> _PROBLEM DESCRIPTION_
Search the material for lines containing the word "Arrays", and copy each one.

> _ENTRIES PROVIDED_
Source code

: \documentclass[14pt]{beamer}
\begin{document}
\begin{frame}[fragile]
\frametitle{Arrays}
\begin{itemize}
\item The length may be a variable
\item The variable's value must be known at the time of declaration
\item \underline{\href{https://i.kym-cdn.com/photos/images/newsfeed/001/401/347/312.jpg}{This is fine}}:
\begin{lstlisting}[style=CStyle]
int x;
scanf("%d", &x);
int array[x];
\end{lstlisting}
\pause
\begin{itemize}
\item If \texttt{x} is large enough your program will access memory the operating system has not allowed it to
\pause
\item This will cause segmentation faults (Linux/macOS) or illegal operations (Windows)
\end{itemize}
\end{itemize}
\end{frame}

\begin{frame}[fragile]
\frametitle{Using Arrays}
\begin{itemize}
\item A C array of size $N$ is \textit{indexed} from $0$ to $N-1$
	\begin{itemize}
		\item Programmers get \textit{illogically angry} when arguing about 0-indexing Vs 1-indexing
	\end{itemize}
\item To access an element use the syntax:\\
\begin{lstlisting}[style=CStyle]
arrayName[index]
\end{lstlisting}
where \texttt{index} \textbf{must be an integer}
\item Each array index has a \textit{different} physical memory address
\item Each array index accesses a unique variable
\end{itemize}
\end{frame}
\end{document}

---

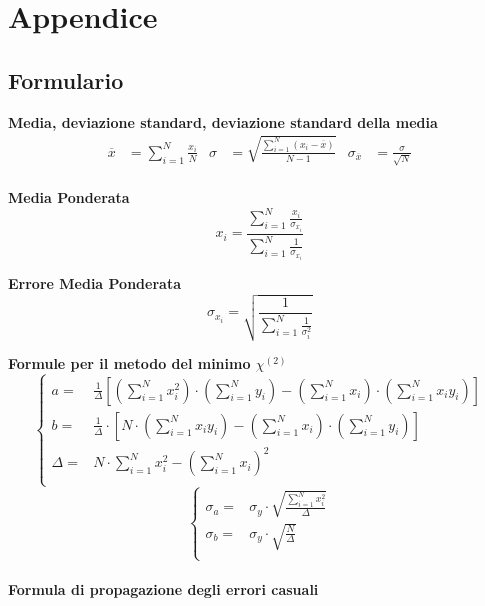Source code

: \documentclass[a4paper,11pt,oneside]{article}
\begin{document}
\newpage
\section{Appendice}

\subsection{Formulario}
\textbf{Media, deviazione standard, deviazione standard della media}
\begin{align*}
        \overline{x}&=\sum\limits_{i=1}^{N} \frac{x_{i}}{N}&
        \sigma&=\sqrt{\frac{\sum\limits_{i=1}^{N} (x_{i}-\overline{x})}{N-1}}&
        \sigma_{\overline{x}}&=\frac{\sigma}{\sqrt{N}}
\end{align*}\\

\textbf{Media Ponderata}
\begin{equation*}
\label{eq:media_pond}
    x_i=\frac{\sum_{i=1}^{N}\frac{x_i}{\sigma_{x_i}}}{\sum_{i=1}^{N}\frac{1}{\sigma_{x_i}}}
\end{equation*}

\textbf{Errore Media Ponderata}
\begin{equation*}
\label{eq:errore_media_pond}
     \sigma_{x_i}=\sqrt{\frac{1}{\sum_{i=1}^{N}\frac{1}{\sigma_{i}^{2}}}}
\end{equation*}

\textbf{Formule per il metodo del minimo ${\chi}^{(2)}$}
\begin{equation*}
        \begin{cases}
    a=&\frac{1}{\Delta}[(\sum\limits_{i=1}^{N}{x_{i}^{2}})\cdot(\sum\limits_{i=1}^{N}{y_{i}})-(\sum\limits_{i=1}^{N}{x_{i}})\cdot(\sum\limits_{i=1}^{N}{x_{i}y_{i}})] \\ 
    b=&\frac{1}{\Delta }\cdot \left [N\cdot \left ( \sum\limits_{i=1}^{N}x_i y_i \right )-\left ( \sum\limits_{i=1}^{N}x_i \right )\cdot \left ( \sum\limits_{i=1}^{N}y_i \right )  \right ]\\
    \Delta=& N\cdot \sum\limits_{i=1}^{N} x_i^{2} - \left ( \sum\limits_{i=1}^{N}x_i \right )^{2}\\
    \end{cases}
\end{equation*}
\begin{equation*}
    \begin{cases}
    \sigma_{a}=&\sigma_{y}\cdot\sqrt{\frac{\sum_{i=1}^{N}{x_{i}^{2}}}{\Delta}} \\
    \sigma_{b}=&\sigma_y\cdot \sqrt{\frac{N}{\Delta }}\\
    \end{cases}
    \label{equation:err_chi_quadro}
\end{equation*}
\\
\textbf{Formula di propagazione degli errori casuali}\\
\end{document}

...

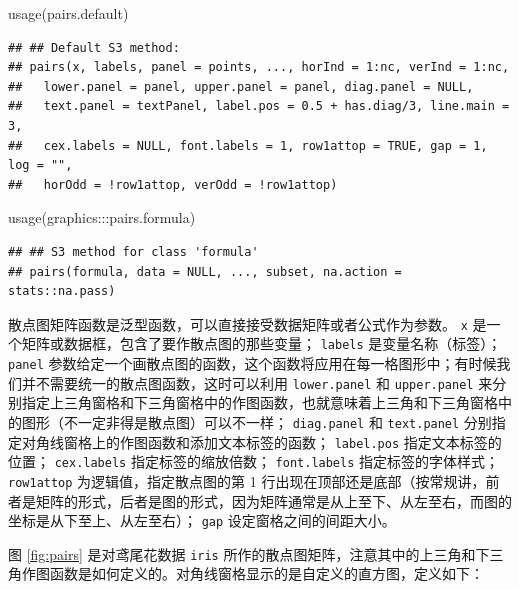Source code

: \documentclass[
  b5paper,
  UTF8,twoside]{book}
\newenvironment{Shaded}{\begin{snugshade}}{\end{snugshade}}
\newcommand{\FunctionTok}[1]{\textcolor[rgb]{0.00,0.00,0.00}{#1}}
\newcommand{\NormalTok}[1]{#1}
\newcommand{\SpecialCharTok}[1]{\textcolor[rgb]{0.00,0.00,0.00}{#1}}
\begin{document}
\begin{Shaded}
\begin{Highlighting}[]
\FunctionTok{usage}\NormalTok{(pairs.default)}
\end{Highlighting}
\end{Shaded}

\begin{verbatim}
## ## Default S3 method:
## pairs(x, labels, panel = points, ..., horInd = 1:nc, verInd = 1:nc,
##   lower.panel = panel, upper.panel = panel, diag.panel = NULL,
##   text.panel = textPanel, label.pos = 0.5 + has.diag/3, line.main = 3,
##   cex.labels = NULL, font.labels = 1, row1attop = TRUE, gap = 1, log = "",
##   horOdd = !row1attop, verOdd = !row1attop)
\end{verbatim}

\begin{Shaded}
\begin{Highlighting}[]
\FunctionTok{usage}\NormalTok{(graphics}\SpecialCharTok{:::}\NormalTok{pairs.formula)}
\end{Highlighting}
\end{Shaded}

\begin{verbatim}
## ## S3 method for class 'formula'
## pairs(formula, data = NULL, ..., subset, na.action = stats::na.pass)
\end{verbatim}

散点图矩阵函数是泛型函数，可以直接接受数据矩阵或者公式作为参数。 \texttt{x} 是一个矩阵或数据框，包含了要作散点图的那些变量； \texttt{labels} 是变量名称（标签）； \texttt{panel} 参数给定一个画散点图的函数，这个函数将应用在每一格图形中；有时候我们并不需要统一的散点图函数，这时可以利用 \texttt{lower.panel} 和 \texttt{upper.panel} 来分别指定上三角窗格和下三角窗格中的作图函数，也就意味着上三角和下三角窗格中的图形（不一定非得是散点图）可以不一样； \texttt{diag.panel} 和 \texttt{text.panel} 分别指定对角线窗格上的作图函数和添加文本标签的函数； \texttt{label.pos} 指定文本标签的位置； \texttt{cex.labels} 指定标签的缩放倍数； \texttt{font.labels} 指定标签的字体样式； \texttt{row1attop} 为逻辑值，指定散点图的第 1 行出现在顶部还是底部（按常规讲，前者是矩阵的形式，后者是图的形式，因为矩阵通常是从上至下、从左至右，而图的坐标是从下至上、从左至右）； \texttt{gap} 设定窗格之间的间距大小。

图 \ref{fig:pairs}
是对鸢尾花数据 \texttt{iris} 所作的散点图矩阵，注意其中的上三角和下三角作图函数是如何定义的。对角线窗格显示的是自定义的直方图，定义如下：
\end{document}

> _EXERCISE ANSWER_
\frametitle{Arrays}
\frametitle{Using Arrays}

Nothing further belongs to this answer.